■ Task
Your task is to print, exactly and only, the lines from the start of the entries below through the line with "- No exam content". Include both ends, but skip the pictures.
==============================
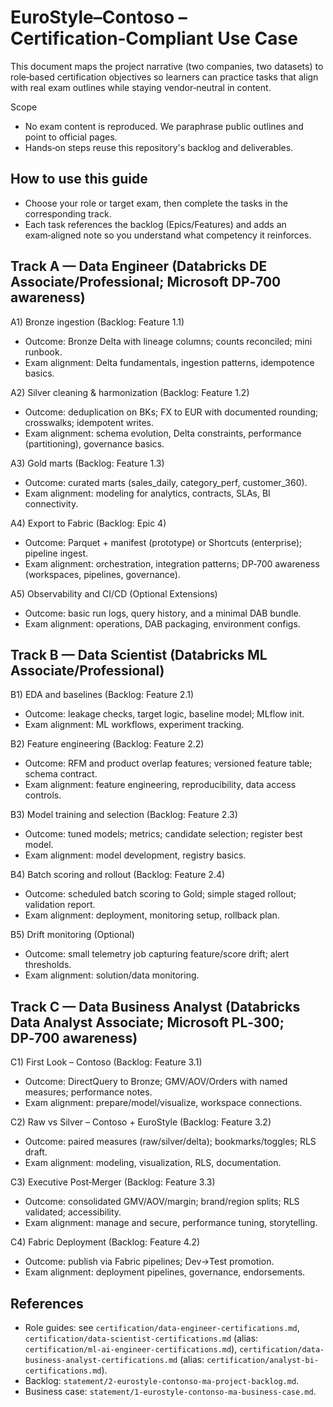# EuroStyle–Contoso – Certification‑Compliant Use Case

This document maps the project narrative (two companies, two datasets) to role‑based certification objectives so learners can practice tasks that align with real exam outlines while staying vendor‑neutral in content.

Scope
- No exam content is reproduced. We paraphrase public outlines and point to official pages.
- Hands‑on steps reuse this repository's backlog and deliverables.

## How to use this guide
- Choose your role or target exam, then complete the tasks in the corresponding track.
- Each task references the backlog (Epics/Features) and adds an exam‑aligned note so you understand what competency it reinforces.

## Track A — Data Engineer (Databricks DE Associate/Professional; Microsoft DP‑700 awareness)

A1) Bronze ingestion (Backlog: Feature 1.1)
- Outcome: Bronze Delta with lineage columns; counts reconciled; mini runbook.
- Exam alignment: Delta fundamentals, ingestion patterns, idempotence basics.

A2) Silver cleaning & harmonization (Backlog: Feature 1.2)
- Outcome: deduplication on BKs; FX to EUR with documented rounding; crosswalks; idempotent writes.
- Exam alignment: schema evolution, Delta constraints, performance (partitioning), governance basics.

A3) Gold marts (Backlog: Feature 1.3)
- Outcome: curated marts (sales_daily, category_perf, customer_360).
- Exam alignment: modeling for analytics, contracts, SLAs, BI connectivity.

A4) Export to Fabric (Backlog: Epic 4)
- Outcome: Parquet + manifest (prototype) or Shortcuts (enterprise); pipeline ingest.
- Exam alignment: orchestration, integration patterns; DP‑700 awareness (workspaces, pipelines, governance).

A5) Observability and CI/CD (Optional Extensions)
- Outcome: basic run logs, query history, and a minimal DAB bundle.
- Exam alignment: operations, DAB packaging, environment configs.

## Track B — Data Scientist (Databricks ML Associate/Professional)

B1) EDA and baselines (Backlog: Feature 2.1)
- Outcome: leakage checks, target logic, baseline model; MLflow init.
- Exam alignment: ML workflows, experiment tracking.

B2) Feature engineering (Backlog: Feature 2.2)
- Outcome: RFM and product overlap features; versioned feature table; schema contract.
- Exam alignment: feature engineering, reproducibility, data access controls.

B3) Model training and selection (Backlog: Feature 2.3)
- Outcome: tuned models; metrics; candidate selection; register best model.
- Exam alignment: model development, registry basics.

B4) Batch scoring and rollout (Backlog: Feature 2.4)
- Outcome: scheduled batch scoring to Gold; simple staged rollout; validation report.
- Exam alignment: deployment, monitoring setup, rollback plan.

B5) Drift monitoring (Optional)
- Outcome: small telemetry job capturing feature/score drift; alert thresholds.
- Exam alignment: solution/data monitoring.

## Track C — Data Business Analyst (Databricks Data Analyst Associate; Microsoft PL‑300; DP‑700 awareness)

C1) First Look – Contoso (Backlog: Feature 3.1)
- Outcome: DirectQuery to Bronze; GMV/AOV/Orders with named measures; performance notes.
- Exam alignment: prepare/model/visualize, workspace connections.

C2) Raw vs Silver – Contoso + EuroStyle (Backlog: Feature 3.2)
- Outcome: paired measures (raw/silver/delta); bookmarks/toggles; RLS draft.
- Exam alignment: modeling, visualization, RLS, documentation.

C3) Executive Post‑Merger (Backlog: Feature 3.3)
- Outcome: consolidated GMV/AOV/margin; brand/region splits; RLS validated; accessibility.
- Exam alignment: manage and secure, performance tuning, storytelling.

C4) Fabric Deployment (Backlog: Feature 4.2)
- Outcome: publish via Fabric pipelines; Dev→Test promotion.
- Exam alignment: deployment pipelines, governance, endorsements.

## References
- Role guides: see `certification/data-engineer-certifications.md`, `certification/data-scientist-certifications.md` (alias: `certification/ml-ai-engineer-certifications.md`), `certification/data-business-analyst-certifications.md` (alias: `certification/analyst-bi-certifications.md`).
- Backlog: `statement/2-eurostyle-contonso-ma-project-backlog.md`.
- Business case: `statement/1-eurostyle-contonso-ma-business-case.md`.

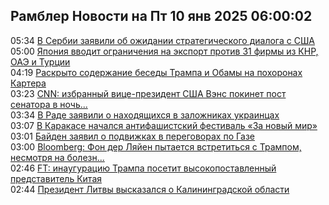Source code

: <h2>Рамблер Новости на Пт 10 янв 2025 06:00:02</h2>
<div class="rssn table">
  <span class="smaller gray hspace">05:34</span>
  <a class="nodecor" href="https://news.rambler.ru/world/54024007-v-serbii-zayavili-ob-ozhidanii-strategicheskogo-dialoga-s-ssha/">В Сербии заявили об ожидании стратегического диалога с США</a>
</div>
<div class="rssn table">
  <span class="smaller gray hspace">05:00</span>
  <a class="nodecor" href="https://news.rambler.ru/world/54023943-yaponiya-vvodit-ogranicheniya-na-eksport-protiv-31-firmy-iz-knr-oae-i-turtsii/">Япония вводит ограничения на экспорт против 31 фирмы из КНР, ОАЭ и Турции</a>
</div>
<div class="rssn table">
  <span class="smaller gray hspace">04:19</span>
  <a class="nodecor" href="https://news.rambler.ru/world/54023811-raskryto-soderzhanie-besedy-trampa-i-obamy-na-pohoronah-kartera/">Раскрыто содержание беседы Трампа и Обамы на похоронах Картера</a>
</div>
<div class="rssn table">
  <span class="smaller gray hspace">03:23</span>
  <a class="nodecor" href="https://news.rambler.ru/world/54023861-snn-izbrannyy-vitse-prezident-ssha-vens-pokinet-post-senatora-v-noch-na-10-yanvarya/">СNN: избранный вице-президент США Вэнс покинет пост сенатора в ночь...</a>
</div>
<div class="rssn table">
  <span class="smaller gray hspace">03:34</span>
  <a class="nodecor" href="https://news.rambler.ru/world/54023870-v-rade-zayavili-o-nahodyaschihsya-v-zalozhnikah-ukraintsah/">В Раде заявили о находящихся в заложниках украинцах</a>
</div>
<div class="rssn table">
  <span class="smaller gray hspace">03:07</span>
  <a class="nodecor" href="https://news.rambler.ru/world/54023843-v-karakase-nachalsya-antifashistskiy-festival-za-novyy-mir/">В Каракасе начался антифашистский фестиваль «За новый мир»</a>
</div>
<div class="rssn table">
  <span class="smaller gray hspace">03:01</span>
  <a class="nodecor" href="https://news.rambler.ru/world/54023831-bayden-zayavil-o-podvizhkah-v-peregovorah-po-gaze/">Байден заявил о подвижках в переговорах по Газе</a>
</div>
<div class="rssn table">
  <span class="smaller gray hspace">03:00</span>
  <a class="nodecor" href="https://news.rambler.ru/world/54023695-bloomberg-fon-der-lyayen-pytaetsya-vstretitsya-s-trampom-nesmotrya-na-bolezn/">Bloomberg: Фон дер Ляйен пытается встретиться с Трампом, несмотря на болезн...</a>
</div>
<div class="rssn table">
  <span class="smaller gray hspace">02:46</span>
  <a class="nodecor" href="https://news.rambler.ru/world/54023825-ft-inauguratsiyu-trampa-posetit-vysokopostavlennyy-predstavitel-kitaya/">FT: инаугурацию Трампа посетит высокопоставленный представитель Китая</a>
</div>
<div class="rssn table">
  <span class="smaller gray hspace">02:44</span>
  <a class="nodecor" href="https://news.rambler.ru/world/54023786-prezident-litvy-vyskazalsya-o-kaliningradskoy-oblasti/">Президент Литвы высказался о Калининградской области</a>
</div>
==============================
■ Exercise solution
# EuroStyle–Contoso – Certification‑Compliant Use Case

This document maps the project narrative (two companies, two datasets) to role‑based certification objectives so learners can practice tasks that align with real exam outlines while staying vendor‑neutral in content.

Scope
- No exam content is reproduced. We paraphrase public outlines and point to official pages.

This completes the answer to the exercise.